# Forum default settings



## maxiogee

Hiya, oh all-knowing ones!

I challenged someone's assertion that a post had an ejaculation in larger size than the rest of the post.

The person had set their 'word' in size 3.
The person I challenged said that the default setting is 2.
I see a default of 4.
This line is set to size 4 and appears to me to be the same as the rest of this post.
I use, as you are all tired of hearing Safari on my Macintosh.

Can someone enlighten me?


----------



## Jana337

I (Windows, FF) see a forum default of 2, like a vast majority of forer@s.

The link set to 4 does NOT (thanks, Geve) look like the rest.

Jana

***


----------



## geve

Jana337 said:


> I (Windows, FF) see a forum default of 2, like a vast majority of forer@s.
> 
> The link set to 4 does look like the rest.


Are you saying that the said line looks like a size 2 to you?
On my Internet Explorer (I'm writing it in size 1 because I know some people consider these two words as offensive) default settings are size 2, and the line below appears in size 4.



maxiogee said:


> This line is set to size 4 and appears to me to be the same as the rest of this post.


I don't even have a size 4! How do you do that Tony?


----------



## Jana337

geve said:


> Are you saying that the said line looks like a size 2 to you?
> On my Internet Explorer (I'm writing it in size 1 because I know some people consider these two words as offensive) default settings are size 2, and the line below appears in size 4.


I apologize, I forgot to type "not". 


> I don't even have a size 4! How do you do that Tony?


Size tags need to be used for 4 and more.

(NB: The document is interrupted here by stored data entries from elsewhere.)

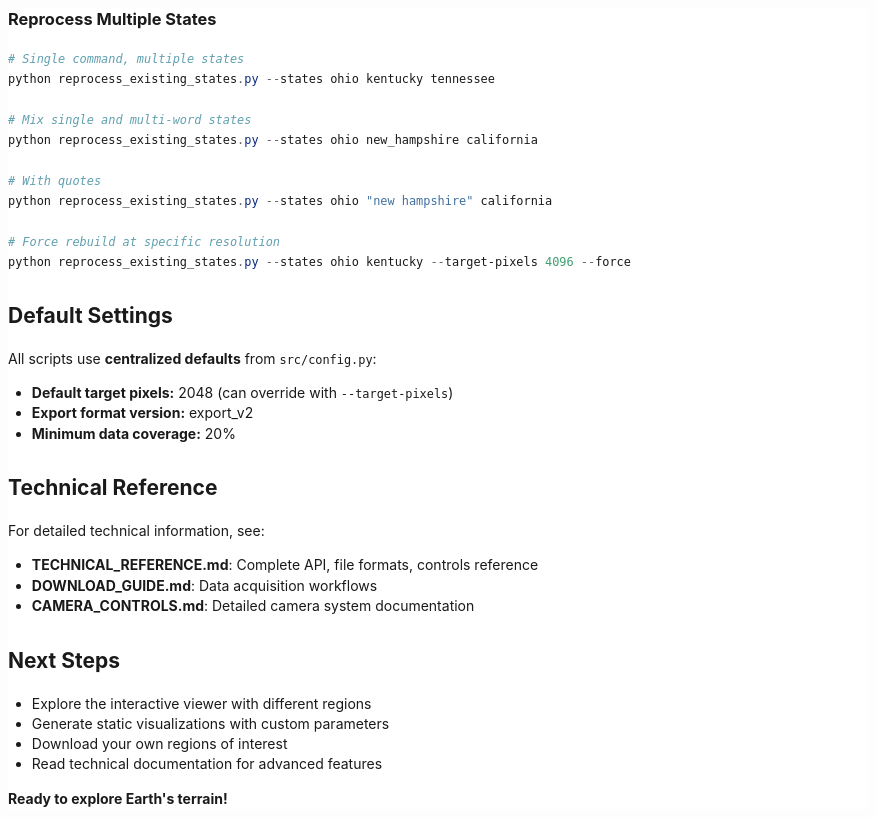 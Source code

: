 ### Reprocess Multiple States
```powershell
# Single command, multiple states
python reprocess_existing_states.py --states ohio kentucky tennessee

# Mix single and multi-word states
python reprocess_existing_states.py --states ohio new_hampshire california

# With quotes
python reprocess_existing_states.py --states ohio "new hampshire" california

# Force rebuild at specific resolution
python reprocess_existing_states.py --states ohio kentucky --target-pixels 4096 --force
```

## Default Settings

All scripts use **centralized defaults** from `src/config.py`:

- **Default target pixels:** 2048 (can override with `--target-pixels`)
- **Export format version:** export_v2
- **Minimum data coverage:** 20%

## Technical Reference

For detailed technical information, see:
- **TECHNICAL_REFERENCE.md**: Complete API, file formats, controls reference
- **DOWNLOAD_GUIDE.md**: Data acquisition workflows
- **CAMERA_CONTROLS.md**: Detailed camera system documentation

## Next Steps

- Explore the interactive viewer with different regions
- Generate static visualizations with custom parameters  
- Download your own regions of interest
- Read technical documentation for advanced features

**Ready to explore Earth's terrain!**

Fine in Congrats, obnoxious elsewhere. 

Jana


----------



## geve

Jana337 said:


> Size tags need to be used for 4 and more. Fine in Congrats, obnoxious elsewhere.


Thanks for the tip! I've always wondered if the large typos in Congrats were mods' privileges... Don't worry, I'll use the information wisely - I don't know how to insert size tags anyway!


----------



## maxiogee

You can go all the way up until you stall  or there'd be no limit to the mischief I one could cause.
123456789

This is how I see my post…







and this is how I see Jana's…


----------



## cuchuflete

Hi Tony,
I'm on Mac 10.2.8, FF latest, and I see all the size variations. I think my default is set at three, but displays and appears to others as 2.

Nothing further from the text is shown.